Describing Categorical Variables

  • Proportion & Percentage (Relative Frequency):
    Frequency Table: listing of possible values for a variable, together with the number of observations or relative frequencies for each value.

  • Frequency tables list values and their frequencies.

    • Python: Use pandas to calculate absolute and relative frequencies.

Graphical Summaries

  • Pie Charts:

    • Represent categorical data as slices of a circle.

  • Bar Graphs:

    • Vertical bars represent counts or percentages for each category.

    • Pareto Charts: ordered from tallest to shortest

      • Python: Use seaborn.

  • Histograms:

    • Bars show frequencies or relative frequencies for quantitative variables.

    • Python: Use seaborn.

  • Interpreting Histograms

    • Median: Assess where a distribution is centered by finding the median

    • Spread: Assess the spread of a distribution

    • Shape: roughly symmetric, skewed to the right, or skewed to the left

  • Boxplots:

    • Display the distribution of data based on the five-number summary

      1. go from the Q1 to Q3

      2. Line is drawn inside the box at the median

      3. Line goes from lower end of box (Q1) to smallest observation not a potential outlier

      4. Line goes from upper end of box (Q3) to largest observation not a potential outlier

      5. Potential outliers are shown separately, often with * or +

      • Python: Use seaborn.

Comparing Distributions

  • Boxplots are useful for comparing datasets.

Data Preprocessing

  • Data Normalization: Scaling variables to the same range (e.g., [0, 1]).

    • Z-Scores: Measures how many standard deviations an element is from the mean.

      • Python: preprocessing.StandardScaler().

    • Min-Max Scaling: Scales data to a [0, 1] range.

      • Python: preprocessing.MinMaxScaler().

  • Discretization: Converting continuous variables into discrete values (binning).

    • Example: Converting GPA to bins (0-1, 1-2, 2-3, 3-4).

    • Python: preprocessing.KBinsDiscretizer().

  • Encoding Categorical Features: Converting categorical data into numerical form.

    • Ordinal Encoding: Assigning integers based on order.

      • Python: preprocessing.OrdinalEncoder().

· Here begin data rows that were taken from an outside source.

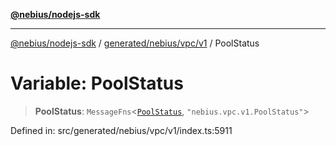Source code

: [**@nebius/nodejs-sdk**](../../../../../README.md)

***

[@nebius/nodejs-sdk](../../../../../README.md) / [generated/nebius/vpc/v1](../README.md) / PoolStatus

# Variable: PoolStatus

> **PoolStatus**: `MessageFns`\<[`PoolStatus`](../interfaces/PoolStatus.md), `"nebius.vpc.v1.PoolStatus"`\>

Defined in: src/generated/nebius/vpc/v1/index.ts:5911
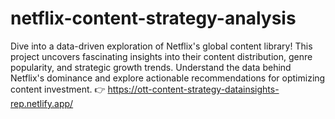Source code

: # netflix-content-strategy-analysis
Dive into a data-driven exploration of Netflix's global content library! This project uncovers fascinating insights into their content distribution, genre popularity, and strategic growth trends. Understand the data behind Netflix's dominance and explore actionable recommendations for optimizing content investment. 👉 https://ott-content-strategy-datainsights-rep.netlify.app/
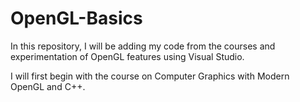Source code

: # OpenGL-Basics
In this repository, I will be adding my code from the courses and experimentation of OpenGL features using Visual Studio.

I will first begin with the course on Computer Graphics with Modern OpenGL and C++.
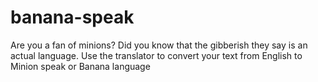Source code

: # banana-speak
 Are you a fan of minions? Did you know that the gibberish they say is an actual language. Use the translator to convert your text from English to Minion speak or Banana language
 

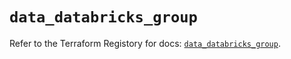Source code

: # `data_databricks_group`

Refer to the Terraform Registory for docs: [`data_databricks_group`](https://registry.terraform.io/providers/databricks/databricks/1.14.3/docs/data-sources/group).
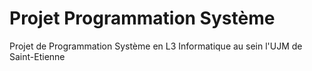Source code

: # Projet Programmation Système
Projet de Programmation Système en L3 Informatique au sein l'UJM de Saint-Etienne
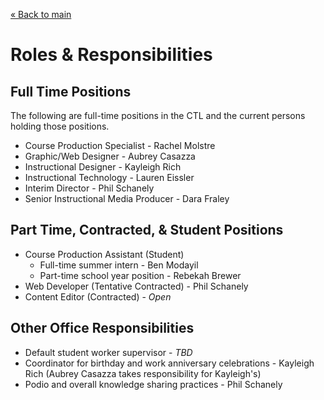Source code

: [&laquo; Back to main](../README.md)

Roles &amp; Responsibilities
============================

Full Time Positions
-------------------

The following are full-time positions in the CTL and the current persons holding those positions.

* Course Production Specialist - Rachel Molstre
* Graphic/Web Designer - Aubrey Casazza
* Instructional Designer - Kayleigh Rich
* Instructional Technology - Lauren Eissler
* Interim Director - Phil Schanely
* Senior Instructional Media Producer - Dara Fraley

Part Time, Contracted, &amp; Student Positions
----------------------------------------------
* Course Production Assistant (Student)
  * Full-time summer intern - Ben Modayil
  * Part-time school year position - Rebekah Brewer
* Web Developer (Tentative Contracted) - Phil Schanely
* Content Editor (Contracted) - *Open*

Other Office Responsibilities
-----------------------------
* Default student worker supervisor - *TBD*
* Coordinator for birthday and work anniversary celebrations - Kayleigh Rich (Aubrey Casazza takes responsibility for Kayleigh's)
* Podio and overall knowledge sharing practices - Phil Schanely

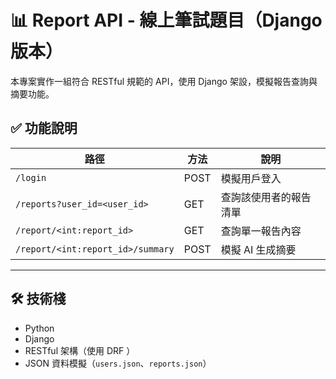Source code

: # 📊 Report API - 線上筆試題目（Django 版本）

本專案實作一組符合 RESTful 規範的 API，使用 Django 架設，模擬報告查詢與摘要功能。


## ✅ 功能說明

| 路徑                                | 方法 | 說明                 |
|-------------------------------------|------|----------------------|
| `/login`                            | POST | 模擬用戶登入         |
| `/reports?user_id=<user_id>`        | GET  | 查詢該使用者的報告清單 |
| `/report/<int:report_id>`           | GET  | 查詢單一報告內容     |
| `/report/<int:report_id>/summary`   | POST | 模擬 AI 生成摘要     |

---

## 🛠 技術棧

- Python 
- Django 
- RESTful 架構（使用  DRF ）
- JSON 資料模擬（`users.json`、`reports.json`）
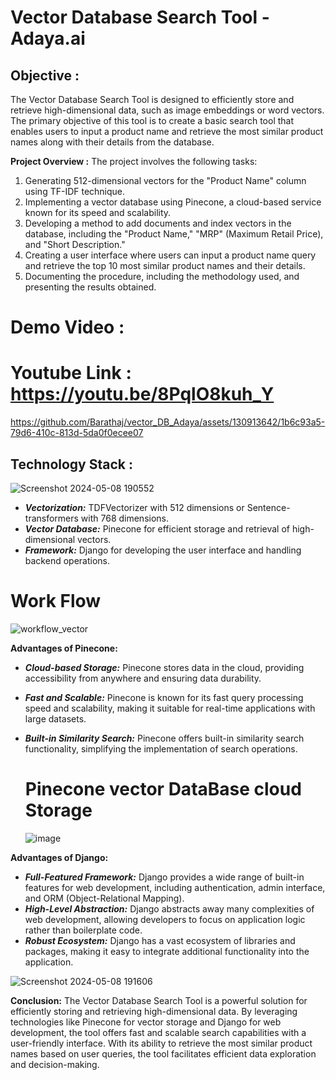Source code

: # Vector Database Search Tool -  Adaya.ai

## Objective :

The Vector Database Search Tool is designed to efficiently store and retrieve high-dimensional data, such as image embeddings or word vectors. The primary objective of this tool is to create a basic search tool that enables users to input a product name and retrieve the most similar product names along with their details from the database.

**Project Overview :**
The project involves the following tasks:

1. Generating 512-dimensional vectors for the "Product Name" column using TF-IDF technique.
2. Implementing a vector database using Pinecone, a cloud-based service known for its speed and scalability.
3. Developing a method to add documents and index vectors in the database, including the "Product Name," "MRP" (Maximum Retail Price), and "Short Description."
4. Creating a user interface where users can input a product name query and retrieve the top 10 most similar product names and their details.
5. Documenting the procedure, including the methodology used, and presenting the results obtained.

# Demo Video :


# Youtube Link :  https://youtu.be/8PqlO8kuh_Y

https://github.com/Barathaj/vector_DB_Adaya/assets/130913642/1b6c93a5-79d6-410c-813d-5da0f0ecee07






## Technology Stack :

![Screenshot 2024-05-08 190552](https://github.com/Barathaj/vector_DB_Adaya/assets/130913642/48825f66-84b4-456c-bf2f-a3eb0cd96e5d)

- ***Vectorization:***
  TDFVectorizer with 512 dimensions or Sentence-transformers with 768 dimensions.
- ***Vector Database:***
   Pinecone for efficient storage and retrieval of high-dimensional vectors.
- ***Framework:***
  Django for developing the user interface and handling backend operations.


# Work Flow 



![workflow_vector](https://github.com/Barathaj/vector_DB_Adaya/assets/130913642/3cd37bbe-350a-43b6-be3d-533bf7fdbf7a)

**Advantages of Pinecone:**
- ***Cloud-based Storage:***
   Pinecone stores data in the cloud, providing accessibility from anywhere and ensuring data durability.
- ***Fast and Scalable:***
   Pinecone is known for its fast query processing speed and scalability, making it suitable for real-time applications with large datasets.
- ***Built-in Similarity Search:***
   Pinecone offers built-in similarity search functionality, simplifying the implementation of search operations.

  # Pinecone vector DataBase cloud Storage
  
  ![image](https://github.com/Barathaj/vector_DB_Adaya/assets/130913642/b8faa9c8-f960-4492-8164-9429237d229e)

**Advantages of Django:**
- ***Full-Featured Framework:***
   Django provides a wide range of built-in features for web development, including authentication, admin interface, and ORM (Object-Relational Mapping).
- ***High-Level Abstraction:***
  Django abstracts away many complexities of web development, allowing developers to focus on application logic rather than boilerplate code.
- ***Robust Ecosystem:***
   Django has a vast ecosystem of libraries and packages, making it easy to integrate additional functionality into the application.

  
![Screenshot 2024-05-08 191606](https://github.com/Barathaj/vector_DB_Adaya/assets/130913642/4dd6ebf2-69f3-4021-9b55-0e19b1f76bd0)

**Conclusion:**
The Vector Database Search Tool is a powerful solution for efficiently storing and retrieving high-dimensional data. By leveraging technologies like Pinecone for vector storage and Django for web development, the tool offers fast and scalable search capabilities with a user-friendly interface. With its ability to retrieve the most similar product names based on user queries, the tool facilitates efficient data exploration and decision-making.

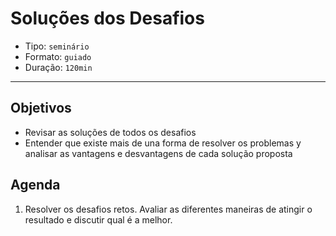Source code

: # Soluções dos Desafios

- Tipo: `seminário`
- Formato: `guiado`
- Duração: `120min`

***

## Objetivos

- Revisar as soluções de todos os desafios
- Entender que existe mais de una forma de resolver os problemas y analisar as
  vantagens e desvantagens de cada solução proposta

## Agenda

1. Resolver os desafios retos. Avaliar as diferentes maneiras de atingir o
   resultado e discutir qual é a melhor.
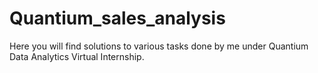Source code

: # Quantium_sales_analysis
Here you will find solutions to various tasks done by me under Quantium Data Analytics Virtual Internship.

    • Label Encoders (similar to ordinal encoders but for 1-D row arrays).

    • One-Hot Encoding: Creating binary columns for each category.

Case Study: Iris Dataset

  • Analyzing the Iris dataset with sepal and petal measurements for three species.

  • Steps:

    1. Read the data using pandas.

    2. Calculate numerical summaries (value_counts(), describe()).

    3. Create visual summaries (histograms, box plots, scatter plots, pair plots, heatmaps) using matplotlib and seaborn.

    4. Filter a DataFrame. data[(data.Class == "Iris-setosa")]

Learning Outcomes

  • Importance of AI and Data Science for society

  • Perform data loading, preprocessing, summarization and visualization

  • Apply machine learning methods to solve basic regression and classification problems

  • Apply artificial neural networks to solve simple engineering problems

  • Implement basic data science and machine learning tasks using programming tools.